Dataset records
--- START ---
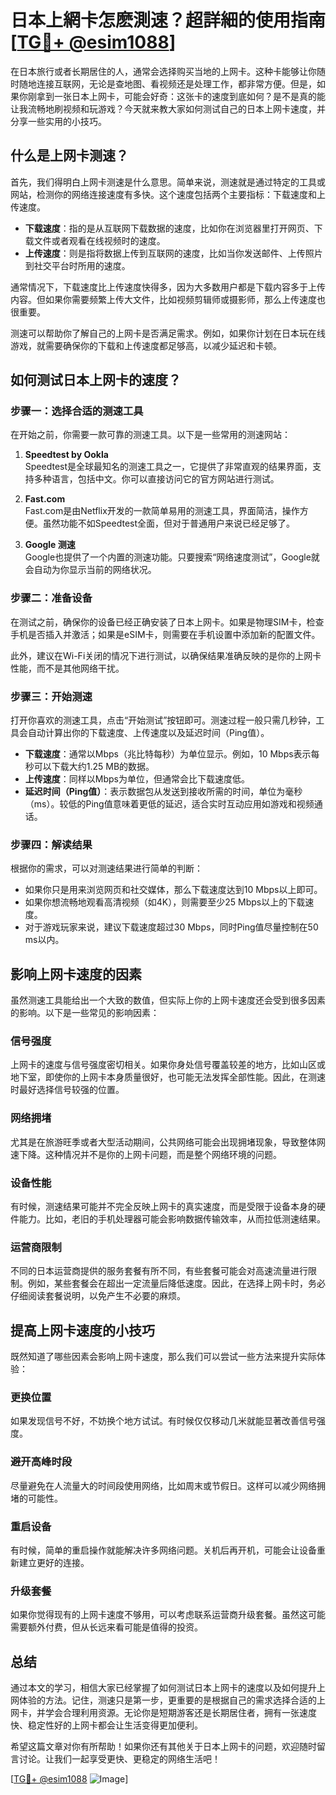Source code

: # 日本上網卡怎麽測速？超詳細的使用指南[[TG💪+ @esim1088](https://t.me/s/esim1088)]

在日本旅行或者长期居住的人，通常会选择购买当地的上网卡。这种卡能够让你随时随地连接互联网，无论是查地图、看视频还是处理工作，都非常方便。但是，如果你刚拿到一张日本上网卡，可能会好奇：这张卡的速度到底如何？是不是真的能让我流畅地刷视频和玩游戏？今天就来教大家如何测试自己的日本上网卡速度，并分享一些实用的小技巧。

## **什么是上网卡测速？**

首先，我们得明白上网卡测速是什么意思。简单来说，测速就是通过特定的工具或网站，检测你的网络连接速度有多快。这个速度包括两个主要指标：下载速度和上传速度。

- **下载速度**：指的是从互联网下载数据的速度，比如你在浏览器里打开网页、下载文件或者观看在线视频时的速度。
- **上传速度**：则是指将数据上传到互联网的速度，比如当你发送邮件、上传照片到社交平台时所用的速度。

通常情况下，下载速度比上传速度快得多，因为大多数用户都是下载内容多于上传内容。但如果你需要频繁上传大文件，比如视频剪辑师或摄影师，那么上传速度也很重要。

测速可以帮助你了解自己的上网卡是否满足需求。例如，如果你计划在日本玩在线游戏，就需要确保你的下载和上传速度都足够高，以减少延迟和卡顿。

## **如何测试日本上网卡的速度？**

### **步骤一：选择合适的测速工具**

在开始之前，你需要一款可靠的测速工具。以下是一些常用的测速网站：

1. **Speedtest by Ookla**  
   Speedtest是全球最知名的测速工具之一，它提供了非常直观的结果界面，支持多种语言，包括中文。你可以直接访问它的官方网站进行测试。

2. **Fast.com**  
   Fast.com是由Netflix开发的一款简单易用的测速工具，界面简洁，操作方便。虽然功能不如Speedtest全面，但对于普通用户来说已经足够了。

3. **Google 测速**  
   Google也提供了一个内置的测速功能。只要搜索“网络速度测试”，Google就会自动为你显示当前的网络状况。

### **步骤二：准备设备**

在测试之前，确保你的设备已经正确安装了日本上网卡。如果是物理SIM卡，检查手机是否插入并激活；如果是eSIM卡，则需要在手机设置中添加新的配置文件。

此外，建议在Wi-Fi关闭的情况下进行测试，以确保结果准确反映的是你的上网卡性能，而不是其他网络干扰。

### **步骤三：开始测速**

打开你喜欢的测速工具，点击“开始测试”按钮即可。测速过程一般只需几秒钟，工具会自动计算出你的下载速度、上传速度以及延迟时间（Ping值）。

- **下载速度**：通常以Mbps（兆比特每秒）为单位显示。例如，10 Mbps表示每秒可以下载大约1.25 MB的数据。
- **上传速度**：同样以Mbps为单位，但通常会比下载速度低。
- **延迟时间（Ping值）**：表示数据包从发送到接收所需的时间，单位为毫秒（ms）。较低的Ping值意味着更低的延迟，适合实时互动应用如游戏和视频通话。

### **步骤四：解读结果**

根据你的需求，可以对测速结果进行简单的判断：

- 如果你只是用来浏览网页和社交媒体，那么下载速度达到10 Mbps以上即可。
- 如果你想流畅地观看高清视频（如4K），则需要至少25 Mbps以上的下载速度。
- 对于游戏玩家来说，建议下载速度超过30 Mbps，同时Ping值尽量控制在50 ms以内。

## **影响上网卡速度的因素**

虽然测速工具能给出一个大致的数值，但实际上你的上网卡速度还会受到很多因素的影响。以下是一些常见的影响因素：

### **信号强度**

上网卡的速度与信号强度密切相关。如果你身处信号覆盖较差的地方，比如山区或地下室，即使你的上网卡本身质量很好，也可能无法发挥全部性能。因此，在测速时最好选择信号较强的位置。

### **网络拥堵**

尤其是在旅游旺季或者大型活动期间，公共网络可能会出现拥堵现象，导致整体网速下降。这种情况并不是你的上网卡问题，而是整个网络环境的问题。

### **设备性能**

有时候，测速结果可能并不完全反映上网卡的真实速度，而是受限于设备本身的硬件能力。比如，老旧的手机处理器可能会影响数据传输效率，从而拉低测速结果。

### **运营商限制**

不同的日本运营商提供的服务套餐有所不同，有些套餐可能会对高速流量进行限制。例如，某些套餐会在超出一定流量后降低速度。因此，在选择上网卡时，务必仔细阅读套餐说明，以免产生不必要的麻烦。

## **提高上网卡速度的小技巧**

既然知道了哪些因素会影响上网卡速度，那么我们可以尝试一些方法来提升实际体验：

### **更换位置**

如果发现信号不好，不妨换个地方试试。有时候仅仅移动几米就能显著改善信号强度。

### **避开高峰时段**

尽量避免在人流量大的时间段使用网络，比如周末或节假日。这样可以减少网络拥堵的可能性。

### **重启设备**

有时候，简单的重启操作就能解决许多网络问题。关机后再开机，可能会让设备重新建立更好的连接。

### **升级套餐**

如果你觉得现有的上网卡速度不够用，可以考虑联系运营商升级套餐。虽然这可能需要额外付费，但从长远来看可能是值得的投资。

## **总结**

通过本文的学习，相信大家已经掌握了如何测试日本上网卡的速度以及如何提升上网体验的方法。记住，测速只是第一步，更重要的是根据自己的需求选择合适的上网卡，并学会合理利用资源。无论你是短期游客还是长期居住者，拥有一张速度快、稳定性好的上网卡都会让生活变得更加便利。

希望这篇文章对你有所帮助！如果你还有其他关于日本上网卡的问题，欢迎随时留言讨论。让我们一起享受更快、更稳定的网络生活吧！

[[TG💪+ @esim1088](https://t.me/s/esim1088) ![Image](https://i.postimg.cc/4NQfJmqS/Snipaste-2025-05-13-00-14-12.png)]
--- END ---
**Task requirements:**
Please reproduce each entry exactly as given and omit the pictures.

**Task answer:**
Source code

: # 日本上網卡怎麽測速？超詳細的使用指南[[TG💪+ @esim1088](https://t.me/s/esim1088)]

在日本旅行或者长期居住的人，通常会选择购买当地的上网卡。这种卡能够让你随时随地连接互联网，无论是查地图、看视频还是处理工作，都非常方便。但是，如果你刚拿到一张日本上网卡，可能会好奇：这张卡的速度到底如何？是不是真的能让我流畅地刷视频和玩游戏？今天就来教大家如何测试自己的日本上网卡速度，并分享一些实用的小技巧。

## **什么是上网卡测速？**

首先，我们得明白上网卡测速是什么意思。简单来说，测速就是通过特定的工具或网站，检测你的网络连接速度有多快。这个速度包括两个主要指标：下载速度和上传速度。

- **下载速度**：指的是从互联网下载数据的速度，比如你在浏览器里打开网页、下载文件或者观看在线视频时的速度。
- **上传速度**：则是指将数据上传到互联网的速度，比如当你发送邮件、上传照片到社交平台时所用的速度。

通常情况下，下载速度比上传速度快得多，因为大多数用户都是下载内容多于上传内容。但如果你需要频繁上传大文件，比如视频剪辑师或摄影师，那么上传速度也很重要。

测速可以帮助你了解自己的上网卡是否满足需求。例如，如果你计划在日本玩在线游戏，就需要确保你的下载和上传速度都足够高，以减少延迟和卡顿。

## **如何测试日本上网卡的速度？**

### **步骤一：选择合适的测速工具**

在开始之前，你需要一款可靠的测速工具。以下是一些常用的测速网站：

1. **Speedtest by Ookla**  
   Speedtest是全球最知名的测速工具之一，它提供了非常直观的结果界面，支持多种语言，包括中文。你可以直接访问它的官方网站进行测试。

2. **Fast.com**  
   Fast.com是由Netflix开发的一款简单易用的测速工具，界面简洁，操作方便。虽然功能不如Speedtest全面，但对于普通用户来说已经足够了。

3. **Google 测速**  
   Google也提供了一个内置的测速功能。只要搜索“网络速度测试”，Google就会自动为你显示当前的网络状况。

### **步骤二：准备设备**

在测试之前，确保你的设备已经正确安装了日本上网卡。如果是物理SIM卡，检查手机是否插入并激活；如果是eSIM卡，则需要在手机设置中添加新的配置文件。

此外，建议在Wi-Fi关闭的情况下进行测试，以确保结果准确反映的是你的上网卡性能，而不是其他网络干扰。

### **步骤三：开始测速**

打开你喜欢的测速工具，点击“开始测试”按钮即可。测速过程一般只需几秒钟，工具会自动计算出你的下载速度、上传速度以及延迟时间（Ping值）。

- **下载速度**：通常以Mbps（兆比特每秒）为单位显示。例如，10 Mbps表示每秒可以下载大约1.25 MB的数据。
- **上传速度**：同样以Mbps为单位，但通常会比下载速度低。
- **延迟时间（Ping值）**：表示数据包从发送到接收所需的时间，单位为毫秒（ms）。较低的Ping值意味着更低的延迟，适合实时互动应用如游戏和视频通话。

### **步骤四：解读结果**

根据你的需求，可以对测速结果进行简单的判断：

- 如果你只是用来浏览网页和社交媒体，那么下载速度达到10 Mbps以上即可。
- 如果你想流畅地观看高清视频（如4K），则需要至少25 Mbps以上的下载速度。
- 对于游戏玩家来说，建议下载速度超过30 Mbps，同时Ping值尽量控制在50 ms以内。

## **影响上网卡速度的因素**

虽然测速工具能给出一个大致的数值，但实际上你的上网卡速度还会受到很多因素的影响。以下是一些常见的影响因素：

### **信号强度**

上网卡的速度与信号强度密切相关。如果你身处信号覆盖较差的地方，比如山区或地下室，即使你的上网卡本身质量很好，也可能无法发挥全部性能。因此，在测速时最好选择信号较强的位置。

### **网络拥堵**

尤其是在旅游旺季或者大型活动期间，公共网络可能会出现拥堵现象，导致整体网速下降。这种情况并不是你的上网卡问题，而是整个网络环境的问题。

### **设备性能**

有时候，测速结果可能并不完全反映上网卡的真实速度，而是受限于设备本身的硬件能力。比如，老旧的手机处理器可能会影响数据传输效率，从而拉低测速结果。

### **运营商限制**

不同的日本运营商提供的服务套餐有所不同，有些套餐可能会对高速流量进行限制。例如，某些套餐会在超出一定流量后降低速度。因此，在选择上网卡时，务必仔细阅读套餐说明，以免产生不必要的麻烦。

## **提高上网卡速度的小技巧**

既然知道了哪些因素会影响上网卡速度，那么我们可以尝试一些方法来提升实际体验：

### **更换位置**

如果发现信号不好，不妨换个地方试试。有时候仅仅移动几米就能显著改善信号强度。

### **避开高峰时段**

尽量避免在人流量大的时间段使用网络，比如周末或节假日。这样可以减少网络拥堵的可能性。

### **重启设备**

有时候，简单的重启操作就能解决许多网络问题。关机后再开机，可能会让设备重新建立更好的连接。

### **升级套餐**

如果你觉得现有的上网卡速度不够用，可以考虑联系运营商升级套餐。虽然这可能需要额外付费，但从长远来看可能是值得的投资。

## **总结**

通过本文的学习，相信大家已经掌握了如何测试日本上网卡的速度以及如何提升上网体验的方法。记住，测速只是第一步，更重要的是根据自己的需求选择合适的上网卡，并学会合理利用资源。无论你是短期游客还是长期居住者，拥有一张速度快、稳定性好的上网卡都会让生活变得更加便利。

希望这篇文章对你有所帮助！如果你还有其他关于日本上网卡的问题，欢迎随时留言讨论。让我们一起享受更快、更稳定的网络生活吧！

[[TG💪+ @esim1088](https://t.me/s/esim1088) ![Image](https://i.postimg.cc/4NQfJmqS/Snipaste-2025-05-13-00-14-12.png)]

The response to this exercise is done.